▶ _Task directions_
The answer should be one number, the count of lines in the data with "JavaScript".
[Opening Exercise input section]
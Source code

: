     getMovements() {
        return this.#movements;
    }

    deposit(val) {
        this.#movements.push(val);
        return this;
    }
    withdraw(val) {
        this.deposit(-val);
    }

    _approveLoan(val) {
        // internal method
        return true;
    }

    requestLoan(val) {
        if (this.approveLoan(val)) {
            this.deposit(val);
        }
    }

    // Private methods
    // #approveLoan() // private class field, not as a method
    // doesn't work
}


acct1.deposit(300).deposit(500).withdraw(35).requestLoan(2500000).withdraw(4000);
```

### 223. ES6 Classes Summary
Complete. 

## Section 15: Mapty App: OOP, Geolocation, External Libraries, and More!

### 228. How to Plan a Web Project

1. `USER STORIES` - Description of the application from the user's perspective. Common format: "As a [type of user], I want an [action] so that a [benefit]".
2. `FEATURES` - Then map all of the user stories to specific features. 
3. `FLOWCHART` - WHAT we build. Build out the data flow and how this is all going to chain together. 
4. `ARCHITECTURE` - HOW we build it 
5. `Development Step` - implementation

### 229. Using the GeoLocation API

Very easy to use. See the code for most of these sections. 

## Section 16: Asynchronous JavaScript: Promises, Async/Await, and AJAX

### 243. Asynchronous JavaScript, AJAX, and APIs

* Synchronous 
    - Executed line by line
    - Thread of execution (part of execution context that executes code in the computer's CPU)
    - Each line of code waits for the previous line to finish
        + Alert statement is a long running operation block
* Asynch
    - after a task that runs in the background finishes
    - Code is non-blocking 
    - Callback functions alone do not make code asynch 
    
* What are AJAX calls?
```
[Closing Exercise input section]
▶ _Answer section_
2